出題のポイント

〔第一問〕

問1

 本問は、帳簿組織に関する問題である。簿記は財務諸表作成のための主要簿だけでなく、日常的な経営管理のために不可欠な補助簿から構成されている。
 本問では、かつての特殊仕訳帳制で問われていた能力を、現代的視点から、補助簿、証ひょう等の情報から取引を推測し、複式簿記を復元できるか、帳簿、勘定間の連携を理解できているかを問うている。

問2

 本問は、今年度から適用される「収益認識に関する会計基準」に関する問題である。収益認識に関する会計基準で要求されている利息区分法と、固定資産の割賦購入において、帳簿上、債務を純額で計上する償却原価法を採用した場合の処理を理解しているかを問うている。
 割賦販売の処理については、簿記上の債権債務管理と財務諸表上の取扱いに対応するための評価勘定による処理を理解しているかについても問うている。

〔第二問〕

問1

 本問は、固定資産について自家建設・交換・購入で取得した場合に、その取得原価と減価償却の会計処理についての基本的な理解を問う問題である。

  1. (1)は、自家建設をした工場の取得原価の計算において、材料費・労務費・経費のほかに、借入金の利息について建設期間中の算入可能額を適切に計算できるかについて問うている。
  2. (2)は、複数の固定資産を対象に総合償却する場合の平均耐用年数を計算できるかについて問うている。
  3. (3)及び(4)は、同種同用途の固定資産を交換で取得した場合の会計処理、複数の固定資産を総合償却する場合の会計処理、及び総合償却をしている固定資産グループの一部を除却した場合の会計処理を問うている。

問2

 本問は、子会社株式の取得と、その後一部を売却した場合についての会計処理及び連結精算表上での処理についての基本的な理解を問う問題である。

  1. (1)は、資本連結手続上で認識した子会社の資産・負債の時価と簿価の差額は、「連結財務諸表における税効果会計に関する実務指針」第21項によれば連結財務諸表固有の一時差異に該当するため、時価評価に伴う税効果を認識し、その金額を適切に計算できるかを問うている。
  2. (2)は、子会社と親会社の投資・資本相殺消去時の評価差額、のれん及び非支配株主持分の額を計算し、適切に仕訳ができるか、より正確には連結精算表上の処理を仕訳形式で示すことができるかを問うている。
  3. (3)は、子会社の株式の一部を売却した場合、親会社の帳簿上の処理において、売却原価を計算し、適切に仕訳ができるかを問うている。
  4. (4)は、子会社株式の一部売却後も支配が継続する場合の処理について、企業会計基準第22号「連結財務諸表に関する会計基準」の平成25年改正で変更となった売却持分と売却価額との間に生じた差額と、のれん未償却分の処理についての理解を問うている。
  5. (5)は、子会社の非支配株主への利益振替時の処理について、前後の貸借対照表より当該年度の利益剰余金額を適切に算出できるか、また、売却時のタイミングから適切な非支配株主の持分比率を識別して計算ができるかを問うている。

〔第三問〕

 本問は、決算整理前残高試算表から、問題文に示した決算整理事項等に基づき決算整理後残高試算表を作成する総合問題である。
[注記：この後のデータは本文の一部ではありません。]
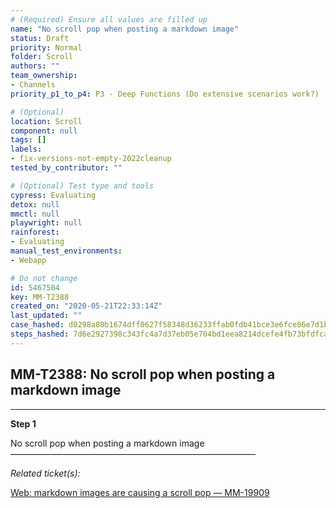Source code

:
 ```yaml
---
# (Required) Ensure all values are filled up
name: "No scroll pop when posting a markdown image"
status: Draft
priority: Normal
folder: Scroll
authors: ""
team_ownership: 
- Channels
priority_p1_to_p4: P3 - Deep Functions (Do extensive scenarios work?)

# (Optional)
location: Scroll
component: null
tags: []
labels: 
- fix-versions-not-empty-2022cleanup
tested_by_contributor: ""

# (Optional) Test type and tools
cypress: Evaluating
detox: null
mmctl: null
playwright: null
rainforest: 
- Evaluating
manual_test_environments:
- Webapp

# Do not change
id: 5467504
key: MM-T2388
created_on: "2020-05-21T22:33:14Z"
last_updated: ""
case_hashed: d0298a80b1674dff0627f58348d36233ffab0fdb41bce3e6fce86e7d1b9f328c0fd823875d42c5fb5de7bf886594201b
steps_hashed: 7d6e2927398c343fc4a7d37eb05e704bd1eea8214dcefe4fb73bfdfca66676b69086541561551a79852bb60a3804dc46
---
```


<!-- (Auto-generated) Based on frontmatter's "key" and "name" -->

## MM-T2388: No scroll pop when posting a markdown image

---

**Step 1**

No scroll pop when posting a markdown image\
————————————————————————————

_Related ticket(s):_

[Web: markdown images are causing a scroll pop — MM-19909](https://mattermost.atlassian.net/browse/MM-19909)
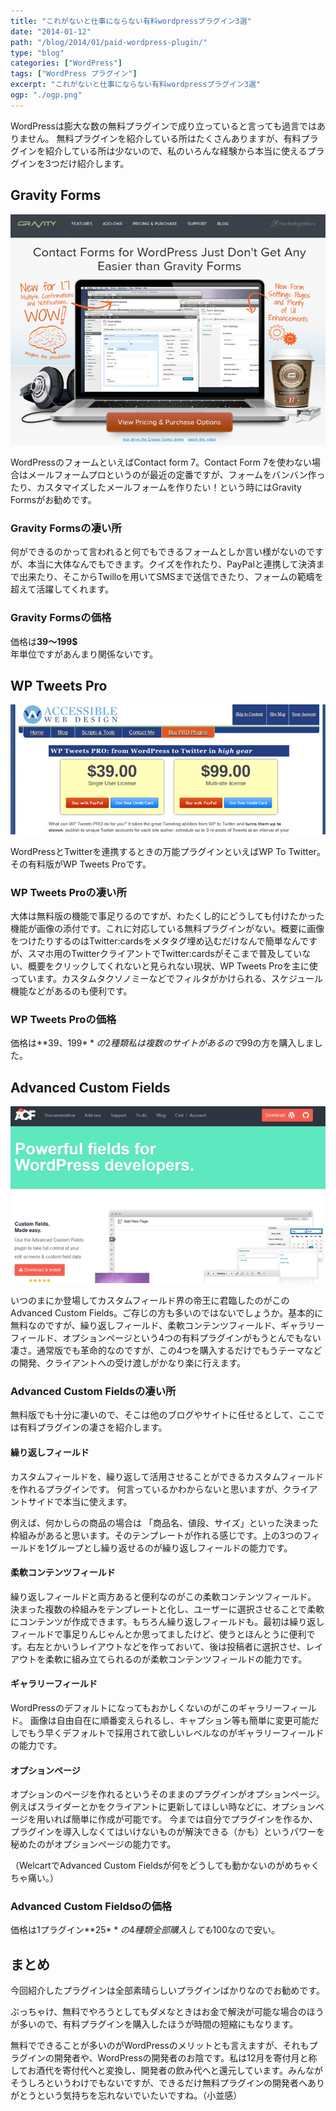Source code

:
 ```yaml
---
title: "これがないと仕事にならない有料wordpressプラグイン3選"
date: "2014-01-12"
path: "/blog/2014/01/paid-wordpress-plugin/"
type: "blog"
categories: ["WordPress"]
tags: ["WordPress プラグイン"]
excerpt: "これがないと仕事にならない有料wordpressプラグイン3選"
ogp: "./ogp.png"
---
```


WordPressは膨大な数の無料プラグインで成り立っていると言っても過言ではありません。 無料プラグインを紹介している所はたくさんありますが、有料プラグインを紹介している所は少ないので、私のいろんな経験から本当に使えるプラグインを3つだけ紹介します。

## Gravity Forms

[![Gravity Forms](gravity_forms.jpg)](http://www.gravityforms.com/)

WordPressのフォームといえばContact form 7。Contact Form 7を使わない場合はメールフォームプロというのが最近の定番ですが、フォームをバンバン作ったり、カスタマイズしたメールフォームを作りたい！という時にはGravity Formsがお勧めです。

### Gravity Formsの凄い所

何ができるのかって言われると何でもできるフォームとしか言い様がないのですが、本当に大体なんでもできます。クイズを作れたり、PayPalと連携して決済まで出来たり、そこからTwilloを用いてSMSまで送信できたり、フォームの範疇を超えて活躍してくれます。

### Gravity Formsの価格

価格は**39～199$**  
 年単位ですがあんまり関係ないです。

## WP Tweets Pro

[![WP Tweets Pro](wp_to_twitter.jpg)](https://www.joedolson.com/articles/wp-tweets-pro/)

WordPressとTwitterを連携するときの万能プラグインといえばWP To Twitter。その有料版がWP Tweets Proです。

### WP Tweets Proの凄い所

大体は無料版の機能で事足りるのですが、わたくし的にどうしても付けたかった機能が画像の添付です。これに対応している無料プラグインがない。概要に画像をつけたりするのはTwitter:cardsをメタタグ埋め込むだけなんで簡単なんですが、スマホ用のTwitterクライアントでTwitter:cardsがそこまで普及していない、概要をクリックしてくれないと見られない現状、WP Tweets Proを主に使っています。カスタムタクソノミーなどでフィルタがかけられる、スケジュール機能などがあるのも便利です。

### WP Tweets Proの価格

価格は**39、199$**の2種類   
 私は複数のサイトがあるので99$の方を購入しました。

## Advanced Custom Fields

[![Advanced Custom fields](advanced_custom.jpg)](http://www.advancedcustomfields.com/)

いつのまにか登場してカスタムフィールド界の帝王に君臨したのがこのAdvanced Custom Fields。ご存じの方も多いのではないでしょうか。基本的に無料なのですが、繰り返しフィールド、柔軟コンテンツフィールド、ギャラリーフィールド、オプションページという4つの有料プラグインがもうとんでもない凄さ。通常版でも革命的なのですが、この4つを購入するだけでもうテーマなどの開発、クライアントへの受け渡しがかなり楽に行えます。

### Advanced Custom Fieldsの凄い所

無料版でも十分に凄いので、そこは他のブログやサイトに任せるとして、ここでは有料プラグインの凄さを紹介します。

#### 繰り返しフィールド

カスタムフィールドを、繰り返して活用させることができるカスタムフィールドを作れるプラグインです。 何言っているかわからないと思いますが、クライアントサイドで本当に使えます。

例えば、何かしらの商品の場合は 「商品名、値段、サイズ」といった決まった枠組みがあると思います。そのテンプレートが作れる感じです。上の3つのフィールドを1グループとし繰り返せるのが繰り返しフィールドの能力です。

#### 柔軟コンテンツフィールド

繰り返しフィールドと両方あると便利なのがこの柔軟コンテンツフィールド。 決まった複数の枠組みをテンプレートと化し、ユーザーに選択させることで柔軟にコンテンツが作成できます。もちろん繰り返しフィールドも。最初は繰り返しフィールドで事足りんじゃんとか思ってましたけど、使うとほんとうに便利です。右左とかいうレイアウトなどを作っておいて、後は投稿者に選択させ、レイアウトを柔軟に組み立てられるのが柔軟コンテンツフィールドの能力です。

#### ギャラリーフィールド

WordPressのデフォルトになってもおかしくないのがこのギャラリーフィールド。 画像は自由自在に順番変えられるし、キャプション等も簡単に変更可能だしでもう早くデフォルトで採用されて欲しいレベルなのがギャラリーフィールドの能力です。

#### オプションページ

オプションのページを作れるというそのままのプラグインがオプションページ。 例えばスライダーとかをクライアントに更新してほしい時などに、オプションページを用いれば簡単に作成が可能です。 今までは自分でプラグインを作るか、プラグインを導入しなくてはいけないものが解決できる（かも）というパワーを秘めたのがオプションページの能力です。

（WelcartでAdvanced Custom Fieldsが何をどうしても動かないのがめちゃくちゃ痛い。）

### Advanced Custom Fieldsoの価格

価格は1プラグイン**25$**の4種類   
 全部購入しても100$なので安い。

## まとめ

今回紹介したプラグインは全部素晴らしいプラグインばかりなのでお勧めです。

ぶっちゃけ、無料でやろうとしてもダメなときはお金で解決が可能な場合のほうが多いので、有料プラグインを購入したほうが時間の短縮にもなります。

無料でできることが多いのがWordPressのメリットとも言えますが、それもプラグインの開発者や、WordPressの開発者のお陰です。私は12月を寄付月と称してお酒代を寄付代へと変換し、開発者の飲み代へと還元しています。みんながそうしろというわけでもないですが、できるだけ無料プラグインの開発者へありがとうという気持ちを忘れないでいたいですね。（小並感）

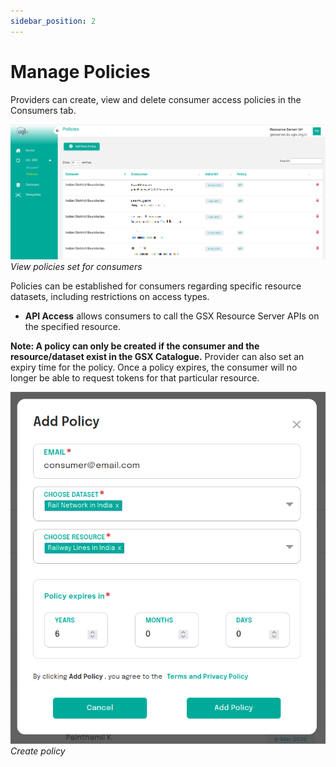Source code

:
 ```yaml
---
sidebar_position: 2
---
```

 
# Manage Policies
Providers can create, view and delete consumer access policies in the Consumers tab.

![View policies set for consumers](../../resources/auth/view-pols.png)<br/>
*View policies set for consumers*

Policies can be established for consumers regarding specific resource datasets, including restrictions on access types.
- **API Access** allows consumers to call the GSX Resource Server APIs on the specified resource.

**Note: A policy can only be created if the consumer and the resource/dataset exist in the GSX Catalogue.** Provider can also set an expiry time for the policy. Once a policy expires, the consumer will no longer be able to request tokens for that particular resource.

![Create policy](../../resources/auth/create-policy.png)<br/>
*Create policy*
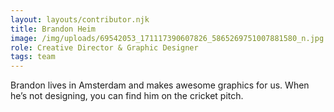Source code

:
 ```yaml
---
layout: layouts/contributor.njk
title: Brandon Heim
image: /img/uploads/69542053_171117390607826_5865269751007881580_n.jpg
role: Creative Director & Graphic Designer
tags: team
---
```

 Brandon lives in Amsterdam and makes awesome graphics for us. When he’s not designing, you can find him on the cricket pitch.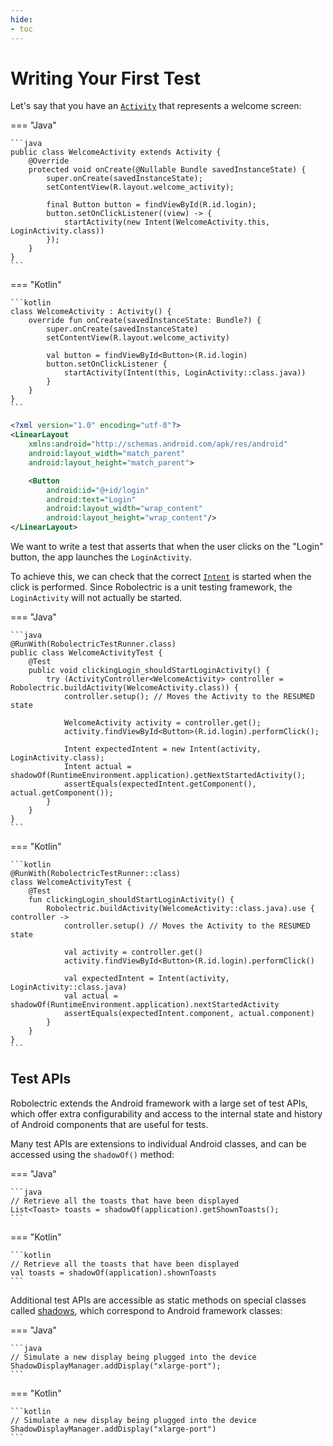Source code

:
 ```yaml
---
hide:
- toc
---
```


# Writing Your First Test

Let's say that you have an [`Activity`][activity-documentation] that represents a welcome screen:

=== "Java"

    ```java
    public class WelcomeActivity extends Activity {
        @Override
        protected void onCreate(@Nullable Bundle savedInstanceState) {
            super.onCreate(savedInstanceState);
            setContentView(R.layout.welcome_activity);
    
            final Button button = findViewById(R.id.login);
            button.setOnClickListener((view) -> {
                startActivity(new Intent(WelcomeActivity.this, LoginActivity.class))
            });
        }
    }
    ```

=== "Kotlin"

    ```kotlin
    class WelcomeActivity : Activity() {
        override fun onCreate(savedInstanceState: Bundle?) {
            super.onCreate(savedInstanceState)
            setContentView(R.layout.welcome_activity)
    
            val button = findViewById<Button>(R.id.login)
            button.setOnClickListener {
                startActivity(Intent(this, LoginActivity::class.java))
            }
        }
    }
    ```

```xml title="welcome_activity.xml"
<?xml version="1.0" encoding="utf-8"?>
<LinearLayout
    xmlns:android="http://schemas.android.com/apk/res/android"
    android:layout_width="match_parent"
    android:layout_height="match_parent">

    <Button
        android:id="@+id/login"
        android:text="Login"
        android:layout_width="wrap_content"
        android:layout_height="wrap_content"/>
</LinearLayout>
```

We want to write a test that asserts that when the user clicks on the "Login" button, the app launches the `LoginActivity`.

To achieve this, we can check that the correct [`Intent`][intent-documentation] is started when the
click is performed. Since Robolectric is a unit testing framework, the `LoginActivity` will not
actually be started.

=== "Java"

    ```java
    @RunWith(RobolectricTestRunner.class)
    public class WelcomeActivityTest {
        @Test
        public void clickingLogin_shouldStartLoginActivity() {
            try (ActivityController<WelcomeActivity> controller = Robolectric.buildActivity(WelcomeActivity.class)) {
                controller.setup(); // Moves the Activity to the RESUMED state

                WelcomeActivity activity = controller.get();
                activity.findViewById<Button>(R.id.login).performClick();
    
                Intent expectedIntent = new Intent(activity, LoginActivity.class);
                Intent actual = shadowOf(RuntimeEnvironment.application).getNextStartedActivity();
                assertEquals(expectedIntent.getComponent(), actual.getComponent());
            }
        }
    }
    ```

=== "Kotlin"

    ```kotlin
    @RunWith(RobolectricTestRunner::class)
    class WelcomeActivityTest {
        @Test
        fun clickingLogin_shouldStartLoginActivity() {
            Robolectric.buildActivity(WelcomeActivity::class.java).use { controller ->
                controller.setup() // Moves the Activity to the RESUMED state

                val activity = controller.get()
                activity.findViewById<Button>(R.id.login).performClick()

                val expectedIntent = Intent(activity, LoginActivity::class.java)
                val actual = shadowOf(RuntimeEnvironment.application).nextStartedActivity
                assertEquals(expectedIntent.component, actual.component)
            }
        }
    }
    ```

## Test APIs

Robolectric extends the Android framework with a large set of test APIs, which offer extra configurability and access to the internal state and history of Android components that are useful for tests.

Many test APIs are extensions to individual Android classes, and can be accessed using the `shadowOf()` method:

=== "Java"

    ```java
    // Retrieve all the toasts that have been displayed
    List<Toast> toasts = shadowOf(application).getShownToasts();
    ```

=== "Kotlin"

    ```kotlin
    // Retrieve all the toasts that have been displayed
    val toasts = shadowOf(application).shownToasts
    ```

Additional test APIs are accessible as static methods on special classes called [shadows](extending.md), which correspond to Android framework classes:

=== "Java"

    ```java
    // Simulate a new display being plugged into the device
    ShadowDisplayManager.addDisplay("xlarge-port");
    ```

=== "Kotlin"

    ```kotlin
    // Simulate a new display being plugged into the device
    ShadowDisplayManager.addDisplay("xlarge-port")
    ```

[activity-documentation]: https://developer.android.com/reference/android/app/Activity
[intent-documentation]: https://developer.android.com/reference/android/content/Intent
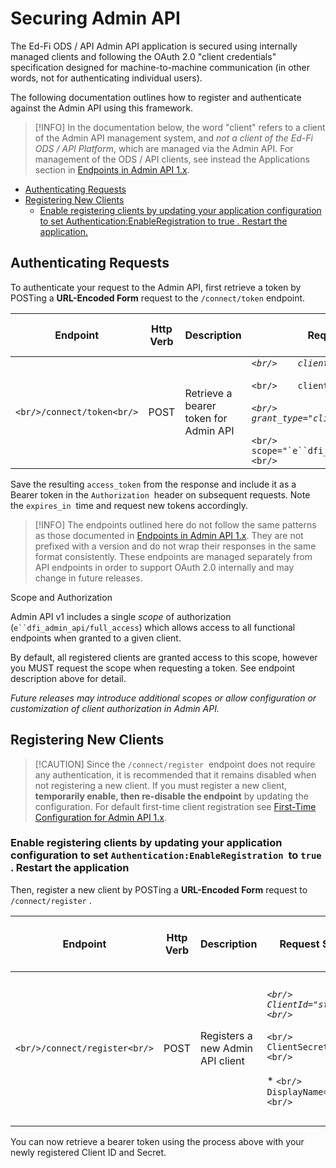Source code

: # Securing Admin API

The Ed-Fi ODS / API Admin API application is secured using internally managed
clients and following the OAuth 2.0 "client credentials" specification designed
for machine-to-machine communication (in other words, not for authenticating
individual users).

The following documentation outlines how to register and authenticate against
the Admin API using this framework.

> [!INFO] In the documentation below, the word "client" refers to a client of
> the Admin API management system, and _not a client of the Ed-Fi ODS / API
> Platform_, which are managed via the Admin API. For management of the ODS /
> API clients, see instead the Applications section in [Endpoints in Admin API
> 1.x](../technical-information/endpoints-in-admin-api-1x.md).

* [Authenticating Requests](#authenticating-requests)
* [Registering New Clients](#registering-new-clients)
  * [Enable registering clients by updating your application configuration
        to set Authentication:EnableRegistration to true . Restart the
        application.](#enable-registering-clients-by-updating-your-application-configuration-to-set-authenticationenableregistration-to-true-restart-the-application)

## Authenticating Requests

To authenticate your request to the Admin API, first retrieve a token by POSTing
a **URL-Encoded Form** request to the `/connect/token` endpoint.

| Endpoint | Http Verb | Description | Request Schema | Response Schema (Success) | Response Schema (Error) |
| --- | --- | --- | --- | --- | --- |
| ```<br/>/connect/token<br/>``` | POST | Retrieve a bearer token for Admin API | _```<br/>    client_id="string"<br/>```<br/>    <br/>_   ```<br/>    client_secret="string"<br/>```<br/>    <br/>_```<br/>    grant_type="client_credntials"<br/>```<br/>    <br/>_   ```<br/>    scope="`e``dfi_admin_api/full_access`"<br/>``` | ```<br/>{  <br/>  "access_token": "string",  <br/>  "token_type": "Bearer",  <br/>  "expires_in": 0  <br/>}<br/>``` | ```<br/>{  <br/>  "error": "string",  <br/>  "error_description": "string",  <br/>  "error_uri": "string"  <br/>}<br/>``` |

Save the resulting `access_token` from the response and include it as a Bearer
token in the `Authorization`  header on subsequent requests. Note the
`expires_in`  time and request new tokens accordingly.

> [!INFO] The endpoints outlined here do not follow the same patterns as those
> documented in [Endpoints in Admin API
> 1.x](../technical-information/endpoints-in-admin-api-1x.md). They are not
> prefixed with a version and do not wrap their responses in the same format
> consistently. These endpoints are managed separately from API endpoints in
> order to support OAuth 2.0 internally and may change in future releases.

Scope and Authorization

Admin API v1 includes a single _scope_ of authorization
(`e``dfi_admin_api/full_access`) which allows access to all functional endpoints
when granted to a given client.

By default, all registered clients are granted access to this scope, however you
MUST request the scope when requesting a token. See endpoint description above
for detail.

_Future releases may introduce additional scopes or allow configuration or
customization of client authorization in Admin API._

## Registering New Clients

> [!CAUTION] Since the `/connect/register`  endpoint does not require any
> authentication, it is recommended that it remains disabled when not
> registering a new client. If you must register a new client, **temporarily
> enable, then re-disable the endpoint** by updating the configuration. For
> default first-time client registration see [First-Time Configuration for Admin
> API
> 1.x](../../admin-api/installation/admin-api-1x-for-odsapi-34-61/first-time-configuration-for-admin-api-1x.md).

### Enable registering clients by updating your application configuration to set `Authentication:EnableRegistration`  to `true` . Restart the application

Then, register a new client by POSTing a **URL-Encoded Form** request to
`/connect/register` .

| Endpoint | Http Verb | Description | Request Schema | Response Schema (Success) | Response Schema (Validation Error) | Response Schema (Error) |
| --- | --- | --- | --- | --- | --- | --- |
| ```<br/>/connect/register<br/>``` | POST | Registers a new Admin API client | _```<br/>    ClientId="string"<br/>```<br/>    <br/>_   ```<br/>    ClientSecret="string"<br/>```<br/>    <br/>*   ```<br/>    DisplayName="string"<br/>``` | ```<br/>{  <br/> "status": 0  <br/>  "title": "string"  <br/>}<br/>``` | ```<br/>{  <br/>  "status": 0,  <br/>  "title": "string",  <br/>  "errors": [  <br/>    { "string": [ "string" ] }  <br/>  ]  <br/>}<br/>``` | ```<br/>{  <br/>  "status": 0,  <br/>  "title": "string",  <br/>  "errors": [ "string" ]  <br/>}<br/>``` |

You can now retrieve a bearer token using the process above with your newly
registered Client ID and Secret.
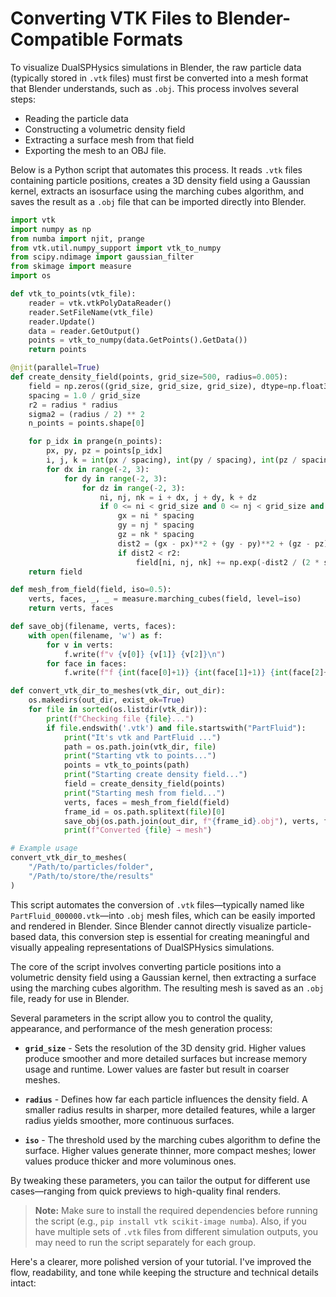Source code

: # Converting VTK Files to Blender-Compatible Formats

To visualize DualSPHysics simulations in Blender, the raw particle data
(typically stored in `.vtk` files) must first be converted into a mesh format
that Blender understands, such as `.obj`. This process involves several steps:
- Reading the particle data
- Constructing a volumetric density field
- Extracting a surface mesh from that field
- Exporting the mesh to an OBJ file.

Below is a Python script that automates this process. It reads `.vtk` files
containing particle positions, creates a 3D density field using a Gaussian kernel,
extracts an isosurface using the marching cubes algorithm, and saves the result
as a `.obj` file that can be imported directly into Blender.

```python
import vtk
import numpy as np
from numba import njit, prange
from vtk.util.numpy_support import vtk_to_numpy
from scipy.ndimage import gaussian_filter
from skimage import measure
import os

def vtk_to_points(vtk_file):
    reader = vtk.vtkPolyDataReader()
    reader.SetFileName(vtk_file)
    reader.Update()
    data = reader.GetOutput()
    points = vtk_to_numpy(data.GetPoints().GetData())
    return points

@njit(parallel=True)
def create_density_field(points, grid_size=500, radius=0.005):
    field = np.zeros((grid_size, grid_size, grid_size), dtype=np.float32)
    spacing = 1.0 / grid_size
    r2 = radius * radius
    sigma2 = (radius / 2) ** 2
    n_points = points.shape[0]

    for p_idx in prange(n_points):
        px, py, pz = points[p_idx]
        i, j, k = int(px / spacing), int(py / spacing), int(pz / spacing)
        for dx in range(-2, 3):
            for dy in range(-2, 3):
                for dz in range(-2, 3):
                    ni, nj, nk = i + dx, j + dy, k + dz
                    if 0 <= ni < grid_size and 0 <= nj < grid_size and 0 <= nk < grid_size:
                        gx = ni * spacing
                        gy = nj * spacing
                        gz = nk * spacing
                        dist2 = (gx - px)**2 + (gy - py)**2 + (gz - pz)**2
                        if dist2 < r2:
                            field[ni, nj, nk] += np.exp(-dist2 / (2 * sigma2))
    return field

def mesh_from_field(field, iso=0.5):
    verts, faces, _, _ = measure.marching_cubes(field, level=iso)
    return verts, faces

def save_obj(filename, verts, faces):
    with open(filename, 'w') as f:
        for v in verts:
            f.write(f"v {v[0]} {v[1]} {v[2]}\n")
        for face in faces:
            f.write(f"f {int(face[0]+1)} {int(face[1]+1)} {int(face[2]+1)}\n")

def convert_vtk_dir_to_meshes(vtk_dir, out_dir):
    os.makedirs(out_dir, exist_ok=True)
    for file in sorted(os.listdir(vtk_dir)):
        print(f"Checking file {file}...")
        if file.endswith('.vtk') and file.startswith("PartFluid"):
            print("It's vtk and PartFluid ...")
            path = os.path.join(vtk_dir, file)
            print("Starting vtk to points...")
            points = vtk_to_points(path)
            print("Starting create density field...")
            field = create_density_field(points)
            print("Starting mesh from field...")
            verts, faces = mesh_from_field(field)
            frame_id = os.path.splitext(file)[0]
            save_obj(os.path.join(out_dir, f"{frame_id}.obj"), verts, faces)
            print(f"Converted {file} → mesh")

# Example usage
convert_vtk_dir_to_meshes(
    "/Path/to/particles/folder",
    "/Path/to/store/the/results"
)
```

This script automates the conversion of `.vtk` files—typically named like
`PartFluid_000000.vtk`—into `.obj` mesh files, which can be easily imported and
rendered in Blender. Since Blender cannot directly visualize particle-based data,
this conversion step is essential for creating meaningful and visually appealing
representations of DualSPHysics simulations.

The core of the script involves converting particle positions into a volumetric
density field using a Gaussian kernel, then extracting a surface using the
marching cubes algorithm. The resulting mesh is saved as an `.obj` file, ready
for use in Blender.

Several parameters in the script allow you to control the quality, appearance,
and performance of the mesh generation process:

* **`grid_size`** - Sets the resolution of the 3D density grid.
  Higher values produce smoother and more detailed surfaces but increase memory usage and runtime. Lower values are faster but result in coarser meshes.

* **`radius`** - Defines how far each particle influences the density field.
  A smaller radius results in sharper, more detailed features, while a larger radius yields smoother, more continuous surfaces.

* **`iso`** - The threshold used by the marching cubes algorithm to define the surface.
  Higher values generate thinner, more compact meshes; lower values produce thicker and more voluminous ones.

By tweaking these parameters, you can tailor the output for different use
cases—ranging from quick previews to high-quality final renders.

> **Note:** Make sure to install the required dependencies before running the script (e.g., `pip install vtk scikit-image numba`). Also, if you have multiple sets of `.vtk` files from different simulation outputs, you may need to run the script separately for each group.

Here's a clearer, more polished version of your tutorial. I've improved the flow, readability, and tone while keeping the structure and technical details intact:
問題文に示された取引事実等を正確かつ迅速に理解し、あるべき会計処理を迅速に導き出す応用力を判定することを目的としている。
 個別的には、現金、当座預金における銀行勘定調整、商品、売掛金、買掛金、減価償却費及び貸倒引当金等といった実務における頻出重要項目のほか、金融商品、棚卸資産の評価、税効果会計、借入金、社債及び外貨建て取引等に係る会計基準を中心とした会計理論の基礎的な理解度及び簿記論における仕訳並びに計算技術の達成度を問うている。